25th Ryder Cup Matches
- Dates: October 14–16, 1983
- Venue: PGA National Golf Club
- Location: Palm Beach Gardens, Florida
- Captains: Jack Nicklaus (USA); Tony Jacklin (Europe);
| United States | 141⁄2 | 131⁄2 | Europe |
- United States wins the Ryder Cup

Location map
- Location within Florida

= 1983 Ryder Cup =

Men's golf competition in Palm Beach Gardens, Florida

The 25th Ryder Cup Matches were held October 14–16, 1983 at the PGA National Golf Club in Palm Beach Gardens, Florida.
The United States team won the competition by a score of 14 to 13 points, the closest Ryder Cup since the tie in 1969. In their third competition with players from the continent, Europe showed the ability to realistically challenge the Americans. This was the first of four occasions that Tony Jacklin was the European captain and the sole occasion that his side lost.

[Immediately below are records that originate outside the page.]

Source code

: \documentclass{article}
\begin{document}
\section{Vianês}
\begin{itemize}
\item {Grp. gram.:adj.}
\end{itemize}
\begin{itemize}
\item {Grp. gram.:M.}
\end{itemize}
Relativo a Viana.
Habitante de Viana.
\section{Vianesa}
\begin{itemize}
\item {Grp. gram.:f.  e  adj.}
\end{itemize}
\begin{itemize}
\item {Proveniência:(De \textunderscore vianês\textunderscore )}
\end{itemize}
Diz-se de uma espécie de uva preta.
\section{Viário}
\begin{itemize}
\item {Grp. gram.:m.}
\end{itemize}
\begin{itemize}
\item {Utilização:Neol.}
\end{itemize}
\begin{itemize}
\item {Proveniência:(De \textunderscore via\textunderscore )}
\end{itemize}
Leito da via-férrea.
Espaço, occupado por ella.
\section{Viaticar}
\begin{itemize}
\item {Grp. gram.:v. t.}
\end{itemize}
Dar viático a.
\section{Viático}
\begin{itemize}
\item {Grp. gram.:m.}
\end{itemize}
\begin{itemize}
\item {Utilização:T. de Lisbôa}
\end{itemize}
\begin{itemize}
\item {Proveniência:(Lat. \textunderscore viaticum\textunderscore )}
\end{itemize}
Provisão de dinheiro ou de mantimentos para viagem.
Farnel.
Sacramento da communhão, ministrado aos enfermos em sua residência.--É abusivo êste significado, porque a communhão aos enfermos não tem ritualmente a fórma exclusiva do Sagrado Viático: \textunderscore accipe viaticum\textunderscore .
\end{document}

Entering the singles matches on Sunday, the competition was even at 8 points each. Jacklin put his best players out early, while U.S. captain Jack Nicklaus saved his for last. In the first match, Seve Ballesteros was 3 up at the turn but needed an outstanding 3-wood from a fairway bunker on the final hole to salvage par and force a half with Fuzzy Zoeller. With ten matches complete and the score at 13 points each, the outcome depended on the two singles matches remaining on the course, between José María Cañizares and Lanny Wadkins and Bernard Gallacher and Tom Watson. The U.S. victory is generally accredited to Wadkins, who hit a wedge to less than three feet (0.9 m) on the par-5 18th hole to win the hole with a birdie and halve his match against Canizares. Gallacher had trailed all day, but Watson bogeyed 16 and was only 1 up with two holes to play. He had another bogey at the par-3 17th, but Gallacher's three-foot putt for bogey missed and ended the match at 2 & 1 and gave the U.S. the winning point.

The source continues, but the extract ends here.